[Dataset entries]
* * *

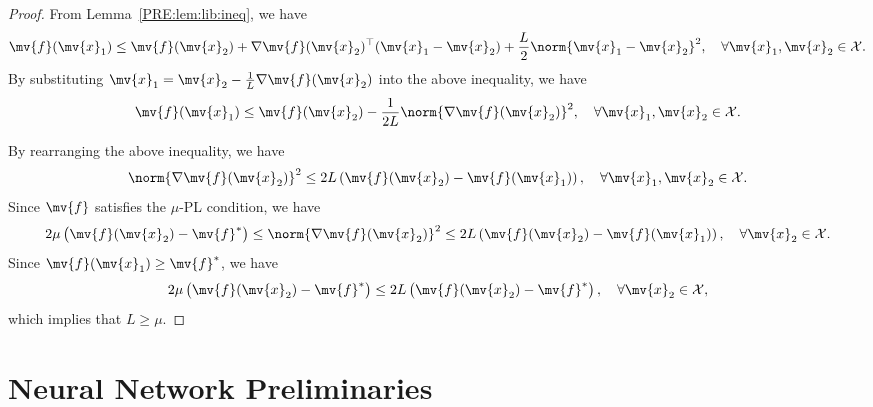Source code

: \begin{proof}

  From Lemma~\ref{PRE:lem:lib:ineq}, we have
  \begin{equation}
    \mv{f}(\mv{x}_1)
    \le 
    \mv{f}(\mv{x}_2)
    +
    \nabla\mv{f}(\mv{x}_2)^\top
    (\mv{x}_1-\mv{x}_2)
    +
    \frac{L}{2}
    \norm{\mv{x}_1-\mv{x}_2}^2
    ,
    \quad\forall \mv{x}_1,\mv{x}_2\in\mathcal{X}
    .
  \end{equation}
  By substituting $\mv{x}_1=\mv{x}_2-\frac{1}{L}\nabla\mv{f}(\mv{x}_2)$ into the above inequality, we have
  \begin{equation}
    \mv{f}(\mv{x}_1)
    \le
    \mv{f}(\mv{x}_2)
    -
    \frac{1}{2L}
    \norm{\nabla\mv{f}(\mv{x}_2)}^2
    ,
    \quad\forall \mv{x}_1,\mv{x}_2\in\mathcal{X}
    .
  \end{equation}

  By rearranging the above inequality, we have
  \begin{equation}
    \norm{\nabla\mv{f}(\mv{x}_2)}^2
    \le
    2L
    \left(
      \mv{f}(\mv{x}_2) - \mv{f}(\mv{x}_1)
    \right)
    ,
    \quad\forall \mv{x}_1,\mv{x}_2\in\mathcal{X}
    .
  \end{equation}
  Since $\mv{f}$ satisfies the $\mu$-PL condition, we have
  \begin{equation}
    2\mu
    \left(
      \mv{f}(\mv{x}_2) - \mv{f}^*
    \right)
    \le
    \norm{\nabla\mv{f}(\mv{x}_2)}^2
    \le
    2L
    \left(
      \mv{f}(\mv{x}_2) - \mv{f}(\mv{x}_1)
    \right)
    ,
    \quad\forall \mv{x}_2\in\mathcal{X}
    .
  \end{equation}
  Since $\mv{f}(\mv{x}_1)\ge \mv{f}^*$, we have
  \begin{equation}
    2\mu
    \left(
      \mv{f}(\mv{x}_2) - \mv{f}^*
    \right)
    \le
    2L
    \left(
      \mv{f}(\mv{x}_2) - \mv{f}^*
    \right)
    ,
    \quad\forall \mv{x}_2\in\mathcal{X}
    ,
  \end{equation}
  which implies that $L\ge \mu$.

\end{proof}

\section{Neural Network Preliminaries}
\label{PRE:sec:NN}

* * *

Apply a filter for "frac" to the entries and show each line that passes.

    \frac{L}{2}
  By substituting $\mv{x}_1=\mv{x}_2-\frac{1}{L}\nabla\mv{f}(\mv{x}_2)$ into the above inequality, we have
    \frac{1}{2L}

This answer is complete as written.